Thinking about coming back to College as an adult learner? Gaining new qualifications is a great way to boost your current skills, retrain for a new career, or just improve your confidence and knowledge. 

What’s stopping you? 

Fear. Will I be capable of the work involved? Will I be surrounded by teenagers? What if I fail? 

Cost. How will I afford the fees? Will I be eligible for any concessions or student loans?   

Time. How will I juggle all my other commitments such as family and job? Will I be too old by the time I pass the course? 

How can you resolve these issues? 

Firstly, you need to gather as much information as you can about the courses you are interested in. Where can you study, what are the entry requirements and what will you gain at the end of the course – does it actually lead to a qualification? College and university websites contain the information you need to make a start, but you may need to call or email if you have a specific question that you cannot find an answer to. Attend any open events that you can; it will help to meet other people interested in the course and talk with the tutor prior to application. It is easy to get trapped in negative thoughts about failure, but you never know until you try! 
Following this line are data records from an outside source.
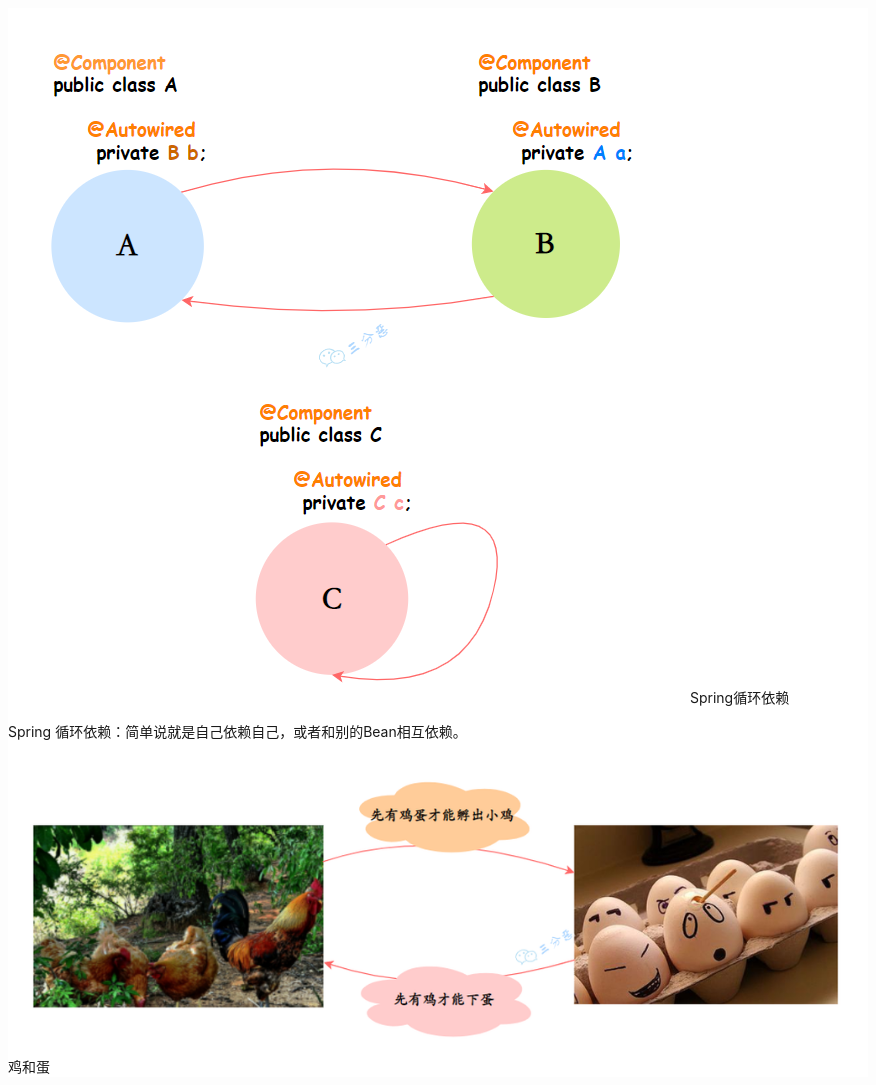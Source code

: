 ![](images/6f61a4a9-2d1e-410f-b970-30f73ee2d352.jpg)
Spring循环依赖

Spring 循环依赖：简单说就是自己依赖自己，或者和别的Bean相互依赖。

![](images/0d656215-cebc-42ad-bb9b-e8cf6db4cdb6.jpg)
鸡和蛋
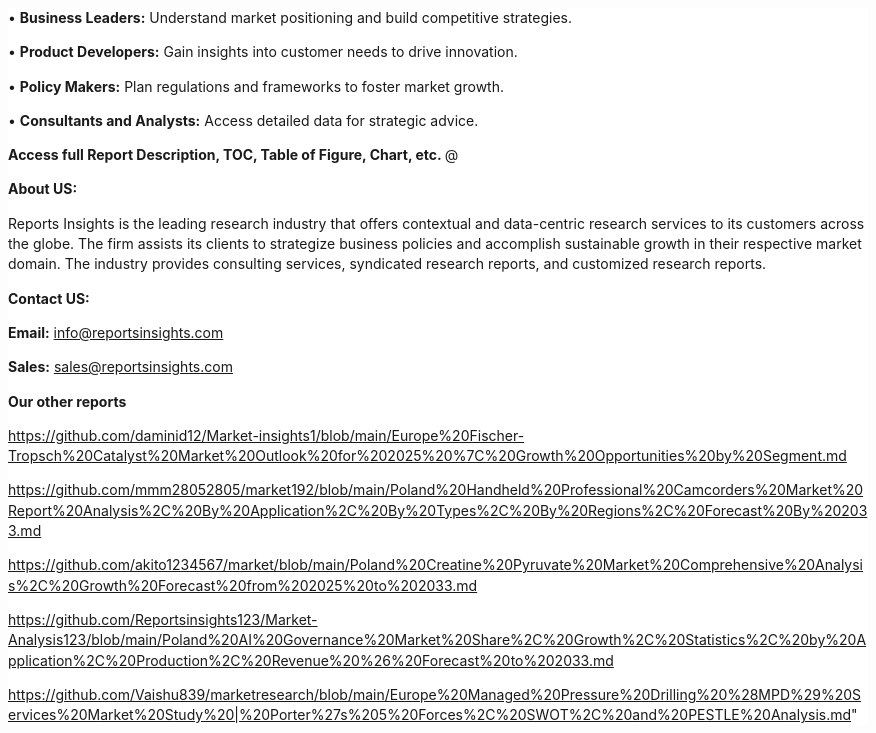 • <strong>Business Leaders:</strong> Understand market positioning and build competitive strategies.

• <strong>Product Developers:</strong> Gain insights into customer needs to drive innovation.

• <strong>Policy Makers:</strong> Plan regulations and frameworks to foster market growth.

• <strong>Consultants and Analysts:</strong> Access detailed data for strategic advice.
</ul>
<strong>Access full Report Description, TOC, Table of Figure, Chart, etc. </strong>@  <a href= style=color:#0000ff;></a></font>

<strong><strong>About US</strong>:</strong>

Reports Insights is the leading research industry that offers contextual and data-centric research services to its customers across the globe. The firm assists its clients to strategize business policies and accomplish sustainable growth in their respective market domain. The industry provides consulting services, syndicated research reports, and customized research reports.

<strong>Contact US:</strong>

<p class=""""><b>Email:</b> <a href=mailto:info@reportsinsights.com>info@reportsinsights.com</a></p>
<p class=""""><b>Sales:</b> <a href=mailto:sales@reportsinsights.com>sales@reportsinsights.com</a></p>

<strong>Our other reports</strong>

<a href=https://github.com/daminid12/Market-insights1/blob/main/Europe%20Fischer-Tropsch%20Catalyst%20Market%20Outlook%20for%202025%20%7C%20Growth%20Opportunities%20by%20Segment.md>https://github.com/daminid12/Market-insights1/blob/main/Europe%20Fischer-Tropsch%20Catalyst%20Market%20Outlook%20for%202025%20%7C%20Growth%20Opportunities%20by%20Segment.md</a>

<a href=https://github.com/mmm28052805/market192/blob/main/Poland%20Handheld%20Professional%20Camcorders%20Market%20Report%20Analysis%2C%20By%20Application%2C%20By%20Types%2C%20By%20Regions%2C%20Forecast%20By%202033.md>https://github.com/mmm28052805/market192/blob/main/Poland%20Handheld%20Professional%20Camcorders%20Market%20Report%20Analysis%2C%20By%20Application%2C%20By%20Types%2C%20By%20Regions%2C%20Forecast%20By%202033.md</a>

<a href=https://github.com/akito1234567/market/blob/main/Poland%20Creatine%20Pyruvate%20Market%20Comprehensive%20Analysis%2C%20Growth%20Forecast%20from%202025%20to%202033.md>https://github.com/akito1234567/market/blob/main/Poland%20Creatine%20Pyruvate%20Market%20Comprehensive%20Analysis%2C%20Growth%20Forecast%20from%202025%20to%202033.md</a>

<a href=https://github.com/Reportsinsights123/Market-Analysis123/blob/main/Poland%20AI%20Governance%20Market%20Share%2C%20Growth%2C%20Statistics%2C%20by%20Application%2C%20Production%2C%20Revenue%20%26%20Forecast%20to%202033.md>https://github.com/Reportsinsights123/Market-Analysis123/blob/main/Poland%20AI%20Governance%20Market%20Share%2C%20Growth%2C%20Statistics%2C%20by%20Application%2C%20Production%2C%20Revenue%20%26%20Forecast%20to%202033.md</a>

<a href=https://github.com/Vaishu839/marketresearch/blob/main/Europe%20Managed%20Pressure%20Drilling%20%28MPD%29%20Services%20Market%20Study%20|%20Porter%27s%205%20Forces%2C%20SWOT%2C%20and%20PESTLE%20Analysis.md>https://github.com/Vaishu839/marketresearch/blob/main/Europe%20Managed%20Pressure%20Drilling%20%28MPD%29%20Services%20Market%20Study%20|%20Porter%27s%205%20Forces%2C%20SWOT%2C%20and%20PESTLE%20Analysis.md</a>"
Costs are a big factor in deciding to return to education. Fees are usually payable if are over 19. However, there are concessions and government loans available depending on the course and your circumstances. Check with the college or university directly to confirm if you may be eligible. Advanced Learner Loans are available to cover fees for Level 3 courses. Higher Education loans are available to cover fees for HNCs, HNDs, Foundation Degrees and full Batchelor Degrees. If you or the course you are applying for are not eligible for a concession or a loan, there may be a payment plan available instead which allows you to pay in instalments. 
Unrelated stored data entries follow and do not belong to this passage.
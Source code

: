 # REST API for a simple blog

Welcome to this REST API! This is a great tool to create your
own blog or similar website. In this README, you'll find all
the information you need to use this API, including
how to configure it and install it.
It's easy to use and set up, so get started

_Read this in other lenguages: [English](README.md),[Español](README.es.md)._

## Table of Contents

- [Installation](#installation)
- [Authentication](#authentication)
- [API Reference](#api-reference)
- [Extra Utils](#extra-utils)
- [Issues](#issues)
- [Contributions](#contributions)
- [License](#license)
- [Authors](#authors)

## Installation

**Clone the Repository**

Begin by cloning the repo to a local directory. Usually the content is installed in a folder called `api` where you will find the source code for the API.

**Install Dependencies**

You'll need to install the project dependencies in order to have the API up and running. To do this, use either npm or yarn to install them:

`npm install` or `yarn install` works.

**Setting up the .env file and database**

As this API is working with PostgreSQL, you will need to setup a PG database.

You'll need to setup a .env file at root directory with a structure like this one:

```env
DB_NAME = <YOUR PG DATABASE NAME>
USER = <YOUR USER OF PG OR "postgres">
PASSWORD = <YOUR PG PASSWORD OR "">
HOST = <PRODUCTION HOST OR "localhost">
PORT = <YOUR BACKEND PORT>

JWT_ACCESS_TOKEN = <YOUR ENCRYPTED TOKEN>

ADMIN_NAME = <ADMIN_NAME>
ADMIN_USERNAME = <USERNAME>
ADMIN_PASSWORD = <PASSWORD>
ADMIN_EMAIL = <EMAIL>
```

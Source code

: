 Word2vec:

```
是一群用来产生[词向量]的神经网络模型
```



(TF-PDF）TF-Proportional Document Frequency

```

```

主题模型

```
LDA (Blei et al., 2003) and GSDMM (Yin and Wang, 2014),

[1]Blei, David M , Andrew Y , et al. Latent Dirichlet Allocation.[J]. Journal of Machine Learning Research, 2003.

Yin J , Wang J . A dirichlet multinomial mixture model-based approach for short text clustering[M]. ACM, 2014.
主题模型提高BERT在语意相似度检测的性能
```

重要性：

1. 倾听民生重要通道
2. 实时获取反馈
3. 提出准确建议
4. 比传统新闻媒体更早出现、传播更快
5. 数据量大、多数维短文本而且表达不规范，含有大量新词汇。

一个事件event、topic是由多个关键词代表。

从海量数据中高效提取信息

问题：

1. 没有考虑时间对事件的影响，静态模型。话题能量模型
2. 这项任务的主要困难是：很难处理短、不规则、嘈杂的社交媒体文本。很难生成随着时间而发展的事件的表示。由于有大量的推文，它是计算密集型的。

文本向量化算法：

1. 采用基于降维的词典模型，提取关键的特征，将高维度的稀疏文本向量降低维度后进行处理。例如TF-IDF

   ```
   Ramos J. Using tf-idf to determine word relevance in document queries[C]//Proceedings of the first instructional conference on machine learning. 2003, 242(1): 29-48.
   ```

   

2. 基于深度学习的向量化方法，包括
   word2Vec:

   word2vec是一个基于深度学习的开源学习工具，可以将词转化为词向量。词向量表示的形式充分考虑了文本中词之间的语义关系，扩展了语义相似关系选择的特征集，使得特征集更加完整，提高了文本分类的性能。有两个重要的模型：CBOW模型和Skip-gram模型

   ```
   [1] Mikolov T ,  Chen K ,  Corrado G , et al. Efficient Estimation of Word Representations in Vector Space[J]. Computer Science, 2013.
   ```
If you are working and/or have family to care for at home, it can be a struggle to fit studying in alongside everything else! Time-management really is the only solution to this – try and put aside a bit of time each day for studying so that things don’t build up into something unmanageable. Use the library or learning facilities on site to get your work or research done outside of home – it may be easier to concentrate and complete it in a more timely manner. 

Why not have a look at the University Level and Professional Courses we offer.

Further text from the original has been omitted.